[Opening Exercise material section]

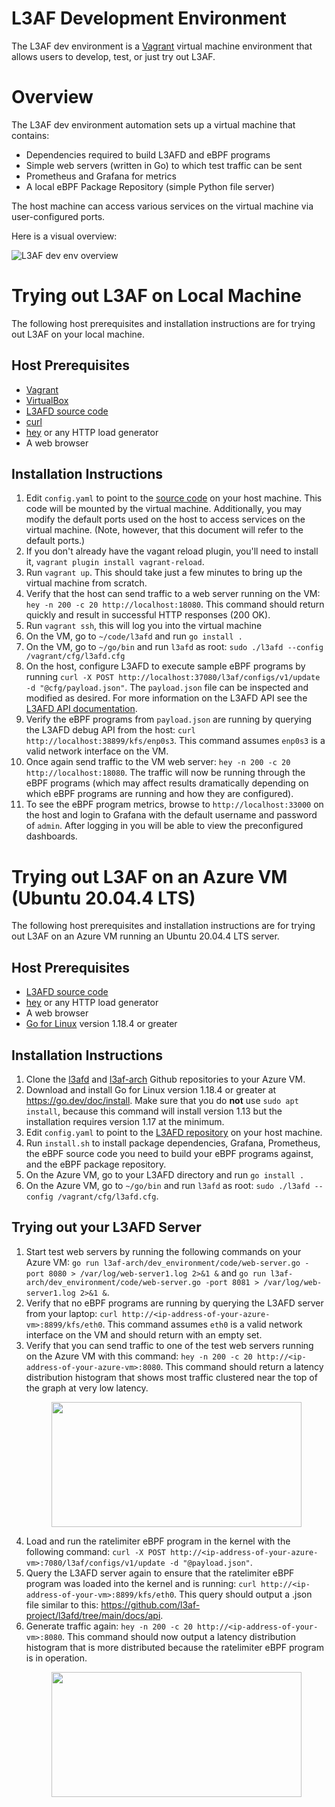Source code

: # L3AF Development Environment

The L3AF dev environment is a [Vagrant](https://www.vagrantup.com/) virtual
machine environment that allows users to develop, test, or just try out L3AF.

# Overview

The L3AF dev environment automation sets up a virtual machine that contains:

* Dependencies required to build L3AFD and eBPF programs
* Simple web servers (written in Go) to which test traffic can be sent
* Prometheus and Grafana for metrics
* A local eBPF Package Repository (simple Python file server)

The host machine can access various services on the virtual machine via
user-configured ports.

Here is a visual overview:

![L3AF dev env overview](../images/L3AF_dev_env.png)

# Trying out L3AF on Local Machine
The following host prerequisites and installation instructions are for trying out L3AF on your local machine.

## Host Prerequisites

* [Vagrant](https://www.vagrantup.com/)
* [VirtualBox](https://www.virtualbox.org/)
* [L3AFD source code](https://github.com/l3af-project/l3afd)
* [curl](https://curl.se/)
* [hey](https://github.com/rakyll/hey) or any HTTP load generator
* A web browser

## Installation Instructions
1. Edit `config.yaml` to point to the [source code](https://github.com/l3af-project/l3afd) on your host machine. This
  code will be mounted by the virtual machine. Additionally, you may modify the
  default ports used on the host to access services on the virtual machine.
  (Note, however, that this document will refer to the default ports.)
2. If you don't already have the vagant reload plugin, you'll need to install it,
    `vagrant plugin install vagrant-reload`.
3. Run `vagrant up`. This should take just a few minutes to bring up the
  virtual machine from scratch.
4. Verify that the host can send traffic to a web server running on the VM:
  `hey -n 200 -c 20 http://localhost:18080`. This command should return quickly
  and result in successful HTTP responses (200 OK).
5. Run `vagrant ssh`, this will log you into the virtual machine
6. On the VM, go to `~/code/l3afd` and run `go install .`
7. On the VM, go to `~/go/bin` and run `l3afd` as root:
  `sudo ./l3afd --config /vagrant/cfg/l3afd.cfg`
8. On the host, configure L3AFD to execute sample eBPF programs by running
  `curl -X POST http://localhost:37080/l3af/configs/v1/update -d
  "@cfg/payload.json"`.  The `payload.json` file can be inspected and modified
  as desired. For more information on the L3AFD API see the [L3AFD API
  documentation](https://github.com/l3af-project/l3afd/tree/main/docs/api).
9. Verify the eBPF programs from `payload.json` are running by querying the
  L3AFD debug API from the host: `curl http://localhost:38899/kfs/enp0s3`. This
  command assumes `enp0s3` is a valid network interface on the VM.
10. Once again send traffic to the VM web server:
  `hey -n 200 -c 20 http://localhost:18080`. The traffic will now be running
  through the eBPF programs (which may affect results dramatically depending
  on which eBPF programs are running and how they are configured).
11. To see the eBPF program metrics, browse to `http://localhost:33000` on the
  host and login to Grafana with the default username and password of `admin`.
  After logging in you will be able to view the preconfigured dashboards.

# Trying out L3AF on an Azure VM (Ubuntu 20.04.4 LTS)
The following host prerequisites and installation instructions are for trying out L3AF on an Azure VM running an Ubuntu 20.04.4 LTS server.

## Host Prerequisites

* [L3AFD source code](https://github.com/l3af-project/l3afd)
* [hey](https://github.com/rakyll/hey) or any HTTP load generator
* A web browser
* [Go for Linux](https://go.dev/doc/install) version 1.18.4 or greater

## Installation Instructions
1. Clone the [l3afd](https://github.com/l3af-project/l3afd.git) and [l3af-arch](https://github.com/l3af-project/l3af-arch.git)
Github repositories to your Azure VM.
2. Download and install Go for Linux version 1.18.4 or greater at https://go.dev/doc/install. Make sure that you do **not** use `sudo apt install`,
because this command will install version 1.13 but the installation requires version 1.17 at the minimum.
3. Edit `config.yaml` to point to the [L3AFD repository](https://github.com/l3af-project/l3afd) on your host machine.
4. Run `install.sh` to install package dependencies, Grafana, Prometheus, the eBPF source code you need to build your eBPF programs against,
and the eBPF package repository.
5. On the Azure VM, go to your L3AFD directory and run `go install .`
6. On the Azure VM, go to `~/go/bin` and run `l3afd` as root:
  `sudo ./l3afd --config /vagrant/cfg/l3afd.cfg`.

## Trying out your L3AFD Server
1. Start test web servers by running the following commands on your Azure VM: `go run l3af-arch/dev_environment/code/web-server.go -port 8080 > /var/log/web-server1.log 2>&1 &` and `go run l3af-arch/dev_environment/code/web-server.go -port 8081 > /var/log/web-server1.log 2>&1 &`.
2. Verify that no eBPF programs are running by querying the
L3AFD server from your laptop: `curl http://<ip-address-of-your-azure-vm>:8899/kfs/eth0`. This
command assumes `eth0` is a valid network interface on the VM and should return with an empty set.
3. Verify that you can send traffic to one of the test web servers running on the Azure VM with this command:
`hey -n 200 -c 20 http://<ip-address-of-your-azure-vm>:8080`. This command should return a latency distribution histogram that shows
 most traffic clustered near the top of the graph at very low latency.<p align="center"><img src="https://user-images.githubusercontent.com/106849610/179866166-597bef0d-2f5f-4ae7-89ee-1acdda5fd060.png" width="400" height="200"/></p>
4. Load and run the ratelimiter eBPF program in the kernel with the following command: `curl -X POST http://<ip-address-of-your-azure-vm>:7080/l3af/configs/v1/update -d "@payload.json"`.
5. Query the L3AFD server again to ensure that the ratelimiter eBPF program was loaded into the kernel and is running: `curl http://<ip-address-of-your-vm>:8899/kfs/eth0`. This query should output a .json file similar to this: https://github.com/l3af-project/l3afd/tree/main/docs/api.
6. Generate traffic again: `hey -n 200 -c 20 http://<ip-address-of-your-vm>:8080`. This command should now output a latency distribution histogram that
is more distributed because the ratelimiter eBPF program is in operation.<p align="center"><img src="https://user-images.githubusercontent.com/106849610/179867246-406a2841-5a49-4102-b42c-e9cbf07ce2c3.png" width="400" height="200"/></p>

[Closing Exercise material section]

• _Required work_
The output is the records exactly as they read, with no pictures in it.

• _Your response_
Source code

: # L3AF Development Environment

The L3AF dev environment is a [Vagrant](https://www.vagrantup.com/) virtual
machine environment that allows users to develop, test, or just try out L3AF.

# Overview

The L3AF dev environment automation sets up a virtual machine that contains:

* Dependencies required to build L3AFD and eBPF programs
* Simple web servers (written in Go) to which test traffic can be sent
* Prometheus and Grafana for metrics
* A local eBPF Package Repository (simple Python file server)

The host machine can access various services on the virtual machine via
user-configured ports.

Here is a visual overview:

![L3AF dev env overview](../images/L3AF_dev_env.png)

# Trying out L3AF on Local Machine
The following host prerequisites and installation instructions are for trying out L3AF on your local machine.

## Host Prerequisites

* [Vagrant](https://www.vagrantup.com/)
* [VirtualBox](https://www.virtualbox.org/)
* [L3AFD source code](https://github.com/l3af-project/l3afd)
* [curl](https://curl.se/)
* [hey](https://github.com/rakyll/hey) or any HTTP load generator
* A web browser

## Installation Instructions
1. Edit `config.yaml` to point to the [source code](https://github.com/l3af-project/l3afd) on your host machine. This
  code will be mounted by the virtual machine. Additionally, you may modify the
  default ports used on the host to access services on the virtual machine.
  (Note, however, that this document will refer to the default ports.)
2. If you don't already have the vagant reload plugin, you'll need to install it,
    `vagrant plugin install vagrant-reload`.
3. Run `vagrant up`. This should take just a few minutes to bring up the
  virtual machine from scratch.
4. Verify that the host can send traffic to a web server running on the VM:
  `hey -n 200 -c 20 http://localhost:18080`. This command should return quickly
  and result in successful HTTP responses (200 OK).
5. Run `vagrant ssh`, this will log you into the virtual machine
6. On the VM, go to `~/code/l3afd` and run `go install .`
7. On the VM, go to `~/go/bin` and run `l3afd` as root:
  `sudo ./l3afd --config /vagrant/cfg/l3afd.cfg`
8. On the host, configure L3AFD to execute sample eBPF programs by running
  `curl -X POST http://localhost:37080/l3af/configs/v1/update -d
  "@cfg/payload.json"`.  The `payload.json` file can be inspected and modified
  as desired. For more information on the L3AFD API see the [L3AFD API
  documentation](https://github.com/l3af-project/l3afd/tree/main/docs/api).
9. Verify the eBPF programs from `payload.json` are running by querying the
  L3AFD debug API from the host: `curl http://localhost:38899/kfs/enp0s3`. This
  command assumes `enp0s3` is a valid network interface on the VM.
10. Once again send traffic to the VM web server:
  `hey -n 200 -c 20 http://localhost:18080`. The traffic will now be running
  through the eBPF programs (which may affect results dramatically depending
  on which eBPF programs are running and how they are configured).
11. To see the eBPF program metrics, browse to `http://localhost:33000` on the
  host and login to Grafana with the default username and password of `admin`.
  After logging in you will be able to view the preconfigured dashboards.

# Trying out L3AF on an Azure VM (Ubuntu 20.04.4 LTS)
The following host prerequisites and installation instructions are for trying out L3AF on an Azure VM running an Ubuntu 20.04.4 LTS server.

## Host Prerequisites

* [L3AFD source code](https://github.com/l3af-project/l3afd)
* [hey](https://github.com/rakyll/hey) or any HTTP load generator
* A web browser
* [Go for Linux](https://go.dev/doc/install) version 1.18.4 or greater

## Installation Instructions
1. Clone the [l3afd](https://github.com/l3af-project/l3afd.git) and [l3af-arch](https://github.com/l3af-project/l3af-arch.git)
Github repositories to your Azure VM.
2. Download and install Go for Linux version 1.18.4 or greater at https://go.dev/doc/install. Make sure that you do **not** use `sudo apt install`,
because this command will install version 1.13 but the installation requires version 1.17 at the minimum.
3. Edit `config.yaml` to point to the [L3AFD repository](https://github.com/l3af-project/l3afd) on your host machine.
4. Run `install.sh` to install package dependencies, Grafana, Prometheus, the eBPF source code you need to build your eBPF programs against,
and the eBPF package repository.
5. On the Azure VM, go to your L3AFD directory and run `go install .`
6. On the Azure VM, go to `~/go/bin` and run `l3afd` as root:
  `sudo ./l3afd --config /vagrant/cfg/l3afd.cfg`.

## Trying out your L3AFD Server
1. Start test web servers by running the following commands on your Azure VM: `go run l3af-arch/dev_environment/code/web-server.go -port 8080 > /var/log/web-server1.log 2>&1 &` and `go run l3af-arch/dev_environment/code/web-server.go -port 8081 > /var/log/web-server1.log 2>&1 &`.
2. Verify that no eBPF programs are running by querying the
L3AFD server from your laptop: `curl http://<ip-address-of-your-azure-vm>:8899/kfs/eth0`. This
command assumes `eth0` is a valid network interface on the VM and should return with an empty set.
3. Verify that you can send traffic to one of the test web servers running on the Azure VM with this command:
`hey -n 200 -c 20 http://<ip-address-of-your-azure-vm>:8080`. This command should return a latency distribution histogram that shows
 most traffic clustered near the top of the graph at very low latency.<p align="center"><img src="https://user-images.githubusercontent.com/106849610/179866166-597bef0d-2f5f-4ae7-89ee-1acdda5fd060.png" width="400" height="200"/></p>
4. Load and run the ratelimiter eBPF program in the kernel with the following command: `curl -X POST http://<ip-address-of-your-azure-vm>:7080/l3af/configs/v1/update -d "@payload.json"`.
5. Query the L3AFD server again to ensure that the ratelimiter eBPF program was loaded into the kernel and is running: `curl http://<ip-address-of-your-vm>:8899/kfs/eth0`. This query should output a .json file similar to this: https://github.com/l3af-project/l3afd/tree/main/docs/api.
6. Generate traffic again: `hey -n 200 -c 20 http://<ip-address-of-your-vm>:8080`. This command should now output a latency distribution histogram that
is more distributed because the ratelimiter eBPF program is in operation.<p align="center"><img src="https://user-images.githubusercontent.com/106849610/179867246-406a2841-5a49-4102-b42c-e9cbf07ce2c3.png" width="400" height="200"/></p>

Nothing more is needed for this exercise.